28.     Venue . Each party hereto hereby irrevocably and unconditionally waives, to the fullest extent it may legally and effectively do so, any objection which it may now or hereafter have to the laying of venue of any suit, action or proceeding arising out of or relating to this Guaranty Agreement or any other Loan Document in any court referred to paragraph 27. Each of the parties hereto hereby irrevocably waives, to the fullest extent permitted by law, the defense of an inconvenient forum to the maintenance of such action or proceeding in any such court.
29.     Service of Process . Each party to this Guaranty Agreement irrevocably consents to service of process in the manner provided for notices in paragraph 16. Nothing in this Guaranty Agreement or any other Loan Document will affect the right of any party to this Guaranty Agreement to serve process in any other manner permitted by law. Each Guarantor hereby irrevocably designates, appoints and empowers IHS with offices at Two Grand Central Tower, 140 East 45th Street, 40th Floor, New York, NY 10017, Attn: Stephen Green, Esq., Executive Vice President, Legal and Corporate Secretary (Telephone: (212) 850-8543; Telecopy: 212 850-8540) as its designee, appointee and agent to receive, accept and acknowledge for and on its behalf, and in respect of its property, service of any and all legal process, summons, notices and documents which may be served in any such action or proceeding. IHS accepts such appointment and agrees to so act on the behalf of each Guarantor hereunder until the Full Satisfaction of the Obligations. If for any reason IHS shall cease to be available to act as such, each Guarantor agrees to designate a new designee, appointee and agent in the United States on the terms and for the purposes of this provision satisfactory to the Administrative Agent under this Agreement.
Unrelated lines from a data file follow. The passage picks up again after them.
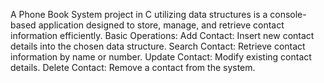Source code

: A Phone Book System project in C utilizing data structures is a console-based application designed to store, manage, and retrieve contact information efficiently.
Basic Operations:
Add Contact: Insert new contact details into the chosen data structure.
Search Contact: Retrieve contact information by name or number.
Update Contact: Modify existing contact details.
Delete Contact: Remove a contact from the system.
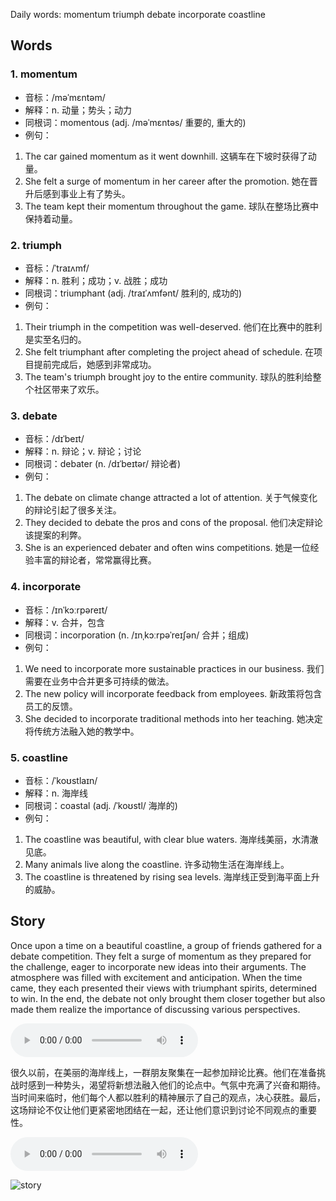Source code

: Daily words: momentum triumph debate incorporate coastline

## Words
### 1. momentum
- 音标：/məˈmɛntəm/ <span style="cursor: pointer;" onclick="document.getElementById('audio-player-1').play()"><i class="fas fa-volume-up"></i></span>
<audio id="audio-player-1" src="audios/words/momentum.mp3" style="display:none;"></audio>
- 解释：n. 动量；势头；动力
- 同根词：momentous (adj. /məˈmɛntəs/ 重要的, 重大的)
- 例句：
1. The car gained momentum as it went downhill.
这辆车在下坡时获得了动量。
2. She felt a surge of momentum in her career after the promotion.
她在晋升后感到事业上有了势头。
3. The team kept their momentum throughout the game.
球队在整场比赛中保持着动量。

### 2. triumph
- 音标：/ˈtraɪʌmf/ <span style="cursor: pointer;" onclick="document.getElementById('audio-player-2').play()"><i class="fas fa-volume-up"></i></span>
<audio id="audio-player-2" src="audios/words/triumph.mp3" style="display:none;"></audio>
- 解释：n. 胜利；成功；v. 战胜；成功
- 同根词：triumphant (adj. /traɪˈʌmfənt/ 胜利的, 成功的)
- 例句：
1. Their triumph in the competition was well-deserved.
他们在比赛中的胜利是实至名归的。
2. She felt triumphant after completing the project ahead of schedule.
在项目提前完成后，她感到非常成功。
3. The team's triumph brought joy to the entire community.
球队的胜利给整个社区带来了欢乐。

### 3. debate
- 音标：/dɪˈbeɪt/ <span style="cursor: pointer;" onclick="document.getElementById('audio-player-3').play()"><i class="fas fa-volume-up"></i></span>
<audio id="audio-player-3" src="audios/words/debate.mp3" style="display:none;"></audio>
- 解释：n. 辩论；v. 辩论；讨论
- 同根词：debater (n. /dɪˈbeɪtər/ 辩论者)
- 例句：
1. The debate on climate change attracted a lot of attention.
关于气候变化的辩论引起了很多关注。
2. They decided to debate the pros and cons of the proposal.
他们决定辩论该提案的利弊。
3. She is an experienced debater and often wins competitions.
她是一位经验丰富的辩论者，常常赢得比赛。

### 4. incorporate
- 音标：/ɪnˈkɔːrpəreɪt/ <span style="cursor: pointer;" onclick="document.getElementById('audio-player-4').play()"><i class="fas fa-volume-up"></i></span>
<audio id="audio-player-4" src="audios/words/incorporate.mp3" style="display:none;"></audio>
- 解释：v. 合并，包含
- 同根词：incorporation (n. /ɪnˌkɔːrpəˈreɪʃən/ 合并；组成)
- 例句：
1. We need to incorporate more sustainable practices in our business.
我们需要在业务中合并更多可持续的做法。
2. The new policy will incorporate feedback from employees.
新政策将包含员工的反馈。
3. She decided to incorporate traditional methods into her teaching.
她决定将传统方法融入她的教学中。

### 5. coastline
- 音标：/ˈkoʊstlaɪn/ <span style="cursor: pointer;" onclick="document.getElementById('audio-player-5').play()"><i class="fas fa-volume-up"></i></span>
<audio id="audio-player-5" src="audios/words/coastline.mp3" style="display:none;"></audio>
- 解释：n. 海岸线
- 同根词：coastal (adj. /ˈkoʊstl/ 海岸的)
- 例句：
1. The coastline was beautiful, with clear blue waters.
海岸线美丽，水清澈见底。
2. Many animals live along the coastline.
许多动物生活在海岸线上。
3. The coastline is threatened by rising sea levels.
海岸线正受到海平面上升的威胁。

## Story
Once upon a time on a beautiful coastline, a group of friends gathered for a debate competition. They felt a surge of momentum as they prepared for the challenge, eager to incorporate new ideas into their arguments. The atmosphere was filled with excitement and anticipation. When the time came, they each presented their views with triumphant spirits, determined to win. In the end, the debate not only brought them closer together but also made them realize the importance of discussing various perspectives.

<audio controls>
  <source src="https://files.dwong.top/story/2024-11-06-english.mp3" type="audio/mpeg">
  你的浏览器不支持音频元素。
</audio>
  

很久以前，在美丽的海岸线上，一群朋友聚集在一起参加辩论比赛。他们在准备挑战时感到一种势头，渴望将新想法融入他们的论点中。气氛中充满了兴奋和期待。当时间来临时，他们每个人都以胜利的精神展示了自己的观点，决心获胜。最后，这场辩论不仅让他们更紧密地团结在一起，还让他们意识到讨论不同观点的重要性。

<audio controls>
  <source src="https://files.dwong.top/story/2024-11-06-chinese.mp3" type="audio/mpeg">
  你的浏览器不支持音频元素。
</audio>
  

![story](https://files.dwong.top/images/2024-11-06.png)

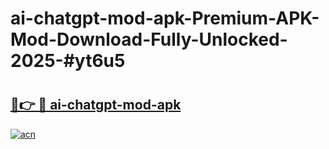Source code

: # ai-chatgpt-mod-apk-Premium-APK-Mod-Download-Fully-Unlocked-2025-#yt6u5

# <h2><a href="https://bedroomkl.my?title=ai-chatgpt-mod-apk&ref=1AP">🔗👉 🔴 ai-chatgpt-mod-apk</a></h2>

[![acn](https://github.com/user-attachments/assets/0f9c940e-d8b0-45ae-aac7-cd30a18b3e1c)](https://bedroomkl.my?title=ai-chatgpt-mod-apk&ref=1AP)

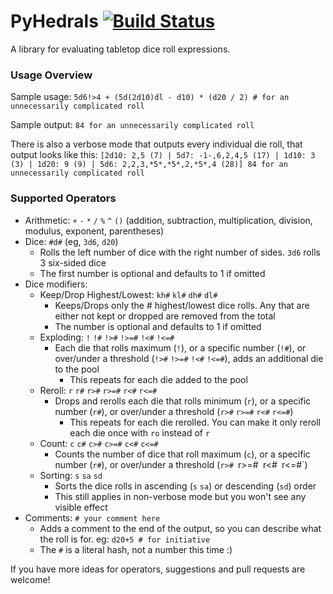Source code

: # PyHedrals [![Build Status](https://travis-ci.org/StarlitGhost/pyhedrals.svg?branch=master)](https://travis-ci.org/StarlitGhost/pyhedrals)

A library for evaluating tabletop dice roll expressions.

### Usage Overview

Sample usage:
`5d6!>4 + (5d(2d10)dl - d10) * (d20 / 2) # for an unnecessarily complicated roll`

Sample output:
`84 for an unnecessarily complicated roll`

There is also a verbose mode that outputs every individual die roll, that output looks like this:
`[2d10: 2,5 (7) | 5d7: -1-,6,2,4,5 (17) | 1d10: 3 (3) | 1d20: 9 (9) | 5d6: 2,2,3,*5*,*5*,2,*5*,4 (28)] 84 for an unnecessarily complicated roll`

### Supported Operators
* Arithmetic: `+` `-` `*` `/` `%` `^` `()` (addition, subtraction, multiplication, division, modulus, exponent, parentheses)
* Dice: `#d#` (eg, `3d6`, `d20`)
  * Rolls the left number of dice with the right number of sides. `3d6` rolls 3 six-sided dice
  * The first number is optional and defaults to 1 if omitted
* Dice modifiers:
  * Keep/Drop Highest/Lowest: `kh#` `kl#` `dh#` `dl#`
    * Keeps/Drops only the # highest/lowest dice rolls. Any that are either not kept or dropped are removed from the total
    * The number is optional and defaults to 1 if omitted
  * Exploding: `!` `!#` `!>#` `!>=#` `!<#` `!<=#`
    * Each die that rolls maximum (`!`), or a specific number (`!#`), or over/under a threshold (`!>#` `!>=#` `!<#` `!<=#`), adds an additional die to the pool
      * This repeats for each die added to the pool
  * Reroll: `r` `r#` `r>#` `r>=#` `r<#` `r<=#`
    * Drops and rerolls each die that rolls minimum (`r`), or a specific number (`r#`), or over/under a threshold (`r>#` `r>=#` `r<#` `r<=#`)
      * This repeats for each die rerolled. You can make it only reroll each die once with `ro` instead of `r`
  * Count: `c` `c#` `c>#` `c>=#` `c<#` `c<=#`
    * Counts the number of dice that roll maximum (`c`), or a specific number (`r#`), or over/under a threshold (`r># `r>=#` `r<#` `r<=#`)
  * Sorting: `s` `sa` `sd`
    * Sorts the dice rolls in ascending (`s` `sa`) or descending (`sd`) order
    * This still applies in non-verbose mode but you won't see any visible effect
* Comments: `# your comment here`
  * Adds a comment to the end of the output, so you can describe what the roll is for. eg: `d20+5 # for initiative`
  * The `#` is a literal hash, not a number this time :)

If you have more ideas for operators, suggestions and pull requests are welcome!
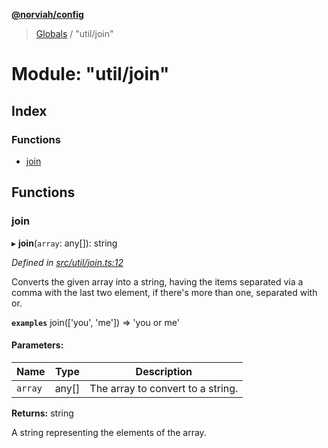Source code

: **[@norviah/config](../README.md)**

> [Globals](../globals.md) / "util/join"

# Module: "util/join"

## Index

### Functions

* [join](_util_join_.md#join)

## Functions

### join

▸ **join**(`array`: any[]): string

*Defined in [src/util/join.ts:12](https://github.com/Norviah/config/blob/37a46e1/src/util/join.ts#L12)*

Converts the given array into a string, having the items separated via a
comma with the last two element, if there's more than one, separated with or.

**`examples`** 
join(['you', 'me']) => 'you or me'

#### Parameters:

Name | Type | Description |
------ | ------ | ------ |
`array` | any[] | The array to convert to a string. |

**Returns:** string

A string representing the elements of the array.
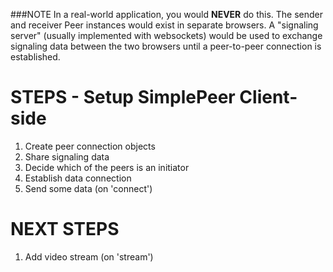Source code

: ###NOTE
In a real-world application, you would **NEVER** do this. The sender and receiver Peer instances would exist in separate browsers. A "signaling server" (usually implemented with websockets) would be used to exchange signaling data between the two browsers until a peer-to-peer connection is established.


# STEPS - Setup SimplePeer Client-side
1. Create peer connection objects
2. Share signaling data
3. Decide which of the peers is an initiator
4. Establish data connection
5. Send some data (on 'connect')

# NEXT STEPS
1. Add video stream (on 'stream')

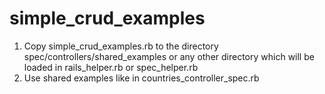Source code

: # simple_crud_examples
1. Copy simple_crud_examples.rb to the directory spec/controllers/shared_examples or any other directory which will be loaded in rails_helper.rb or spec_helper.rb
2. Use shared examples like in countries_controller_spec.rb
30.     Waiver of Jury Trial . EACH PARTY HERETO HEREBY WAIVES, TO THE FULLEST EXTENT PERMITTED BY APPLICABLE LAW, ANY RIGHT IT MAY HAVE TO A TRIAL BY JURY IN ANY LEGAL PROCEEDING DIRECTLY OR INDIRECTLY ARISING OUT OF OR RELATING TO THIS GUARANTY AGREEMENT, ANY OTHER LOAN DOCUMENT OR THE TRANSACTIONS CONTEMPLATED HEREBY OR THEREBY (WHETHER BASED ON CONTRACT, TORT OR ANY OTHER THEORY). EACH PARTY HERETO (A) CERTIFIES THAT NO REPRESENTATIVE, AGENT OR ATTORNEY OF ANY OTHER PARTY HAS REPRESENTED, EXPRESSLY OR OTHERWISE, THAT SUCH OTHER PARTY WOULD NOT, IN THE EVENT OF LITIGATION, SEEK TO ENFORCE THE FOREGOING WAIVER AND (B) ACKNOWLEDGES THAT IT AND THE OTHER PARTIES HERETO HAVE BEEN INDUCED TO ENTER INTO THIS GUARANTY AGREEMENT BY, AMONG OTHER THINGS, THE MUTUAL WAIVERS AND CERTIFICATIONS IN THIS PARAGRAPH.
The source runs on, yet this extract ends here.